Last week I was listening to a podcast with Andrew Sullivan and Johann Hari where they talked about the phrase “The medium is the message.” I’d heard this phrase before but never really understood it until they offered two examples:
A book sends the message that you should pay close attention to the subject for a long period of time.
A tweet sends the message that you can grep the subject in 280 characters.
I immediately got it. While my girlfriend and I were doing long distance, we would have conversations over text, FB messenger, Facetime, on the phone, over email, etc. All of these conversations we had were fundamentally distinct because of the medium they were on. We could have, at any time, consolidated channels and used the same words, but the message would have changed.
The same is true of data products. The number of mediums that data scientists use to present work is exploding and we have to be careful to choose the right one. I see three main categories that are currently used: notebooks, docs, and apps.
On Notebooks
Sending someone a Jupyter Notebook (e.g. via Google Colab) sends the message, “Here, come into my workstation and see what I’ve tried already.” There might be some options to change a parameter or two, but if the viewer is not a data scientist, they’d probably struggle to sift the gold out of the work. It also sends the message that the viewer should see everything, regardless of the importance of any line of code or query. By default, the medium makes your data cleaning just as important as the insightful graph at the end. This makes a notebook ideal especially for folks who have:
Experience in your data stack
Experience in your language of choice
The context in your specific problem
Experience with your notebook solution
Who are the people that reliably have those four characteristics? Your team’s data scientists. For them, this solution can work pretty well!
Some companies like Hex do an exceptional job at making the notebook sharable, but usually the end product of Hex is a fully fledged data app, so I don’t really include them in this category.
On Docs
As a data scientist at Facebook, I wrote many docs. It was the primary form of output. I generally followed the format:
Text, text, text explaining what I did
A graph with a result (sometimes with an arrow pointing it out!)

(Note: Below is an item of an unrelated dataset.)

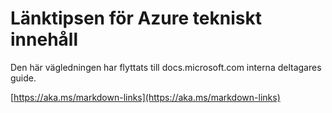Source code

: # <a name="linking-guidance-for-azure-technical-content"></a>Länktipsen för Azure tekniskt innehåll

Den här vägledningen har flyttats till docs.microsoft.com interna deltagares guide.

[https://aka.ms/markdown-links](https://aka.ms/markdown-links)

More text giving a recommendation for the team
Some other graphs to anticipate questions from readers
A ton of caveats about the data used and the assumptions made
By default, docs are passive and non-interactive. Any follow-up questions created more work for me. My PM wants to know how this graph looked a few months earlier? More work. Engineers want to know how a classification model I made would work on a different set of images? More work. Another DS on my team wants to download the raw data? More work.
The benefit of the almighty doc is, however, that everyone can read it. You don’t need experience in my data stack, Python or R, or anything else. Docs existed to democratize information within an organization, and were the best tool to influence behavior or decisions. I saw hundreds of decisions influenced by docs, and maybe a half dozen influenced by notebooks, which is why I always opted for docs at Facebook (or I guess Meta now? whatever).
As much as data scientists would like to believe it, the people we’re trying to convince and influence are almost never other data scientists. They are PMs, Tech Leads, Engineers, and the execs who have the budget to pay for our ideas.
As of now, I’m employed at Streamlit, which means that everyone has some experience in data and data science, but that is the exception not the rule.
On Data Apps
Until a year or two ago, to create your own data app was a huge pain. You had to mess around with Django and Flask, it took super long, and you often had to (shudder) learn Javascript/React. But many folks went this route, because the message the app medium sent was, “I want you to actively engage with this work” and “I made this for you intentionally” and “Here, play with this awesome toy I built”. A well-built app shows care for the user experience, intentionality around the problem at hand, and a sense of active fun.
The problem was always the effort. At Facebook, if I wasn’t complete with an analysis within a week or two, I had to move mountains to draw the Eye of Sauron (the focus of the org) back to the subject. This problem only got bigger as I got more senior because the group of people I was trying to convince expanded rapidly. This always made apps out of the question.
Streamlit makes creating apps ridiculously fast, rendering this concern fairly obsolete. And thank goodness it does, apps as a medium encourage a deep focus on a smaller set of information than notebooks and a larger set of information than docs while inviting the user to interact with it and learn in a structured manner. There are other options popping up every day too (none, in my biased opinion, better than Streamlit) because I think folks are starting to realize that data apps are just a superior medium for a huge variety of use cases.
The medium is the message, so send the best message possible.